(DATA UNDER STUDY begins)
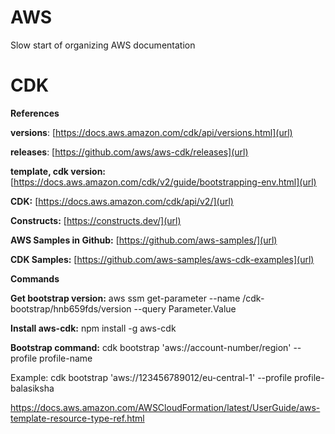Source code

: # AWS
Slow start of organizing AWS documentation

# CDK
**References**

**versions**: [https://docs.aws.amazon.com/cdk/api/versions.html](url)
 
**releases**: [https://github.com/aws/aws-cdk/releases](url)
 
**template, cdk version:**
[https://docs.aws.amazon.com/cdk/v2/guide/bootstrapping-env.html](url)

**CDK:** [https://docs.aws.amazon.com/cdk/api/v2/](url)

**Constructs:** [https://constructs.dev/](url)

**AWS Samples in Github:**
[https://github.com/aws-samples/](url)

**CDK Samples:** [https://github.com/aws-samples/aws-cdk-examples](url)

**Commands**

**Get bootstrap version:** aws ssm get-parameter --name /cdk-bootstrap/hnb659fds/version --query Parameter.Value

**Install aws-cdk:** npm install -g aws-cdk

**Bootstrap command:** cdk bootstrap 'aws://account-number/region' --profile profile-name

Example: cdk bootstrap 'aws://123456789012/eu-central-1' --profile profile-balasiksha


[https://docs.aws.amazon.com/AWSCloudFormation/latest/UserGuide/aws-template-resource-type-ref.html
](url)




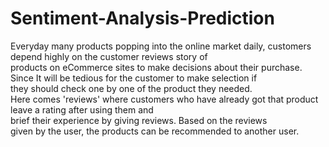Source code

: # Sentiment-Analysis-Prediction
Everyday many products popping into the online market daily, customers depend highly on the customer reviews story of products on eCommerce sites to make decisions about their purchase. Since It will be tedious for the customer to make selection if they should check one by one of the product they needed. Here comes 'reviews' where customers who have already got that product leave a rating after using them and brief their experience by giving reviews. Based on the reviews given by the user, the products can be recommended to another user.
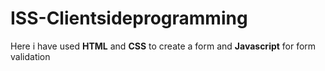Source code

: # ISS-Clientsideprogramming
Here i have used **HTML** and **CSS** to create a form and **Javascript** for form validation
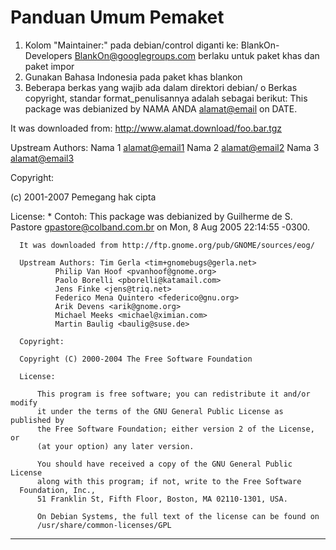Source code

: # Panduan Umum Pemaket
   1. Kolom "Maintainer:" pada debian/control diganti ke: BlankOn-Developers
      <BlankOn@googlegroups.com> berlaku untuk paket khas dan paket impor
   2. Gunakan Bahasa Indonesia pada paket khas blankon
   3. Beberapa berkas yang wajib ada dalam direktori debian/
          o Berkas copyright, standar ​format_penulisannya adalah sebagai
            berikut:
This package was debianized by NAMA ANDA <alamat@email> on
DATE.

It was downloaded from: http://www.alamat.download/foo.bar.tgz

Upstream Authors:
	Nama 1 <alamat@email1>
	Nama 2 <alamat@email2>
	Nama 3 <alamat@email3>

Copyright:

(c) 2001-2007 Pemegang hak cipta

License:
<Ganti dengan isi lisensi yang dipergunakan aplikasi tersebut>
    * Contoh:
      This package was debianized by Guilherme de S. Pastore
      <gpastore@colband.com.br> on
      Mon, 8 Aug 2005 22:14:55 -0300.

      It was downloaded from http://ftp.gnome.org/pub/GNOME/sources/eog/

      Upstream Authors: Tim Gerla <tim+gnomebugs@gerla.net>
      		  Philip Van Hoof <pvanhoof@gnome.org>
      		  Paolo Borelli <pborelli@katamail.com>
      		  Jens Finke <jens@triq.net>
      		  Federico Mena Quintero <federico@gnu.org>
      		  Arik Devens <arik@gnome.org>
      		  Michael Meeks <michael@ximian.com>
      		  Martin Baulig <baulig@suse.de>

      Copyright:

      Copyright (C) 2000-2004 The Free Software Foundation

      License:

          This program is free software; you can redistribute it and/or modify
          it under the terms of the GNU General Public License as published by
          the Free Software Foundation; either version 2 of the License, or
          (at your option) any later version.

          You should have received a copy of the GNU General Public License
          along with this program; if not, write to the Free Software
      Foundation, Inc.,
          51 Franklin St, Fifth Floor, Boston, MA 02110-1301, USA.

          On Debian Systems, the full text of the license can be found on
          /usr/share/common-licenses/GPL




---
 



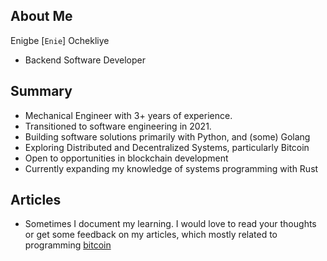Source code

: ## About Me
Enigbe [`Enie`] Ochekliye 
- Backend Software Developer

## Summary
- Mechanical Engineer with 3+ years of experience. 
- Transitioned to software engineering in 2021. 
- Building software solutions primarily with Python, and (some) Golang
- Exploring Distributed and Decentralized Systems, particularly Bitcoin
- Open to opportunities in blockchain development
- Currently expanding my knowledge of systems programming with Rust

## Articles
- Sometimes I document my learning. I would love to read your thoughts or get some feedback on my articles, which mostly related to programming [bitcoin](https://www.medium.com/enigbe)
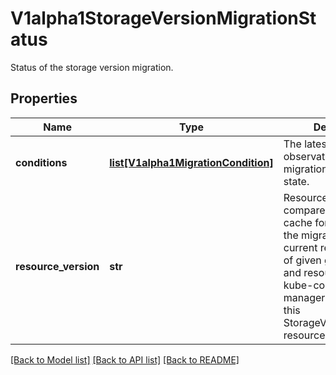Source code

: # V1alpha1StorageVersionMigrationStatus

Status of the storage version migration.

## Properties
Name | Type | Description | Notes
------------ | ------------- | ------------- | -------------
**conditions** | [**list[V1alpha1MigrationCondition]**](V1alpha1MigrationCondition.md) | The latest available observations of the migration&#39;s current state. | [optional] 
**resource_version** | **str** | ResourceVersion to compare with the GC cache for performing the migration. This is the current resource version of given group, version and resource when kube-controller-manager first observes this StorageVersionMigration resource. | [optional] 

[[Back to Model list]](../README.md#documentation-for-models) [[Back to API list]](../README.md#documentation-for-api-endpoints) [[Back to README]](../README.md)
(DATA UNDER STUDY ends)
(DATA UNDER STUDY begins)
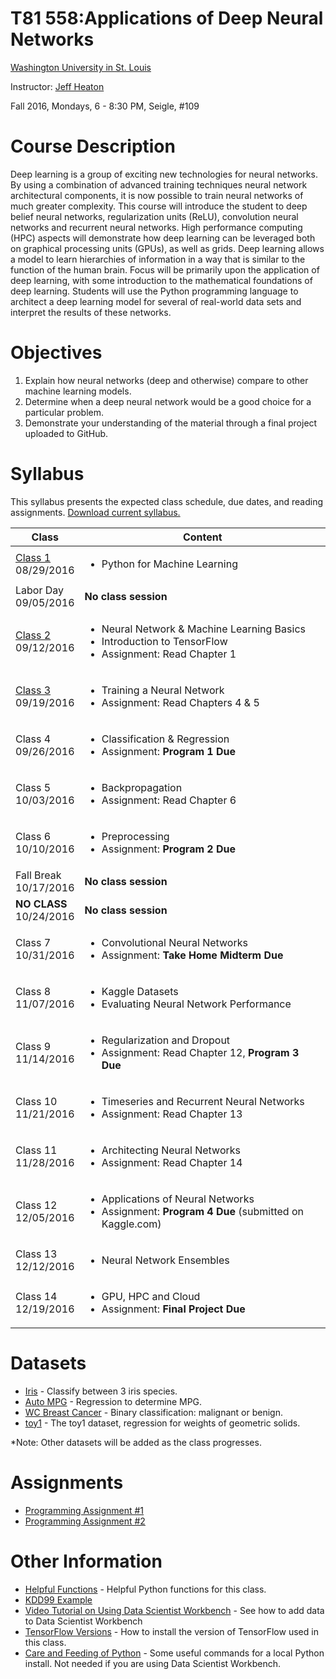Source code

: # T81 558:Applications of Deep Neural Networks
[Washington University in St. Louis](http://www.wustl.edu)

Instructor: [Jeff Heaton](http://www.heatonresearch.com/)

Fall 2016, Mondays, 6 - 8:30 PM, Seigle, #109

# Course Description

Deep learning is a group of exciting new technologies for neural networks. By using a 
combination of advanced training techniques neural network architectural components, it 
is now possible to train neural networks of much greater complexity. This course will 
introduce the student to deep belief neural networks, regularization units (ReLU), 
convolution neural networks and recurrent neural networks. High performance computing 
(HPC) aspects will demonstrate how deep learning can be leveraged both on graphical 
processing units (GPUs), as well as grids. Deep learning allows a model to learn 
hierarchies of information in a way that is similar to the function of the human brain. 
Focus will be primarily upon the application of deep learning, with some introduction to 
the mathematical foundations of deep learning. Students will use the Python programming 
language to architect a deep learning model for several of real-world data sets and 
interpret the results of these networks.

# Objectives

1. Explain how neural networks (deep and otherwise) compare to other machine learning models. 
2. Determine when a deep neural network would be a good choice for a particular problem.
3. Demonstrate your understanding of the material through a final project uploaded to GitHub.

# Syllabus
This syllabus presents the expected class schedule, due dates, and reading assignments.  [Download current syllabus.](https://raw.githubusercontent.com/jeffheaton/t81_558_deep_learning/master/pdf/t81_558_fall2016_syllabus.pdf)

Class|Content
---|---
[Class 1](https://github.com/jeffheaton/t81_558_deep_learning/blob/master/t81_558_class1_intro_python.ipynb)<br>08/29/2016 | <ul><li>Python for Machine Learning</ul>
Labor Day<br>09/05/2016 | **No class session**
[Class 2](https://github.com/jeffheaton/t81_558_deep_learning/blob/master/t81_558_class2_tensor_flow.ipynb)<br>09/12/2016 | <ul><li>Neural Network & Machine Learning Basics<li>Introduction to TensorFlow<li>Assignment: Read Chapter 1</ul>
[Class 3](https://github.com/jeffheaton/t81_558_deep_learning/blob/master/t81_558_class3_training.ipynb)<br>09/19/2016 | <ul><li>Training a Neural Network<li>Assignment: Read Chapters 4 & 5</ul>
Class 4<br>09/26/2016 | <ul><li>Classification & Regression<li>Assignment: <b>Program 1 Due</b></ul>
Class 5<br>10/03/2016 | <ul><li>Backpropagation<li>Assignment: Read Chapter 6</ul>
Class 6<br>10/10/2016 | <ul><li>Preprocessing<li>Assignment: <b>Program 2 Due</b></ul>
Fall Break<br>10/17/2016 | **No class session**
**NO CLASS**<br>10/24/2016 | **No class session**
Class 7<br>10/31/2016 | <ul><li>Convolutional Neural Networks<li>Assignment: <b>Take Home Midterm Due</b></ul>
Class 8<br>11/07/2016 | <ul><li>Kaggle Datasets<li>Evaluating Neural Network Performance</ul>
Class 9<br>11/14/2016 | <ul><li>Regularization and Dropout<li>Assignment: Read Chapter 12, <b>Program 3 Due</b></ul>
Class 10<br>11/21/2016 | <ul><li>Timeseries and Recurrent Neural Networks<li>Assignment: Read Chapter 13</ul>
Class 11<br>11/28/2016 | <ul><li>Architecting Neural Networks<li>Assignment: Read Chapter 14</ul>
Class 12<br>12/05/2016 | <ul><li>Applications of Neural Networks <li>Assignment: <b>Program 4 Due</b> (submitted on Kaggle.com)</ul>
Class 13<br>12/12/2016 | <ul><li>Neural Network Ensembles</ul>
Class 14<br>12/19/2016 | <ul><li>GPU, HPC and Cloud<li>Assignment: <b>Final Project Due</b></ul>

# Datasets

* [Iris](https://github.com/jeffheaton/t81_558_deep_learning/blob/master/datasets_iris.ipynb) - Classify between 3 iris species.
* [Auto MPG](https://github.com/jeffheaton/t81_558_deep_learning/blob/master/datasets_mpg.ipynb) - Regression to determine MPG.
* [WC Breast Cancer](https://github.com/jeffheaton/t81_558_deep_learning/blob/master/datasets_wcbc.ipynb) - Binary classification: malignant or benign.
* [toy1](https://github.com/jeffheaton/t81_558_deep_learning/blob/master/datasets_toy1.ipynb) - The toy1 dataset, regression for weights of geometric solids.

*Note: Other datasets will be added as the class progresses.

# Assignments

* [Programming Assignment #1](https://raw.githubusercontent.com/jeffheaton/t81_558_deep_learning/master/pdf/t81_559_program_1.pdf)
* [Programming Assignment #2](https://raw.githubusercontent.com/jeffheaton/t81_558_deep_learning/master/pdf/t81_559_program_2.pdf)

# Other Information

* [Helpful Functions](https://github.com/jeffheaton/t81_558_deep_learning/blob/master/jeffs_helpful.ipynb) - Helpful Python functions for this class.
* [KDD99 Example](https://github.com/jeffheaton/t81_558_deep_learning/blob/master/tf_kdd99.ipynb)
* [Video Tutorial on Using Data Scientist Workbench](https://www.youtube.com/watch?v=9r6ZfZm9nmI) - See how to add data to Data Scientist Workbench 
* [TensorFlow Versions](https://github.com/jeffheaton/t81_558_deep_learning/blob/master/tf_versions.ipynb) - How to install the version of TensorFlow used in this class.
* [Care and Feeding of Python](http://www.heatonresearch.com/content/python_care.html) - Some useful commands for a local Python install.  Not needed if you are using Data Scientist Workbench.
(DATA UNDER STUDY ends)
» **EXERCISE AIM**
The word to find is "given". Copy every line of the data that holds it.

» **RESPONSE AREA**
Everyday many products popping into the online market daily, customers depend highly on the customer reviews story of products on eCommerce sites to make decisions about their purchase. Since It will be tedious for the customer to make selection if they should check one by one of the product they needed. Here comes 'reviews' where customers who have already got that product leave a rating after using them and brief their experience by giving reviews. Based on the reviews given by the user, the products can be recommended to another user.
**resource_version** | **str** | ResourceVersion to compare with the GC cache for performing the migration. This is the current resource version of given group, version and resource when kube-controller-manager first observes this StorageVersionMigration resource. | [optional] 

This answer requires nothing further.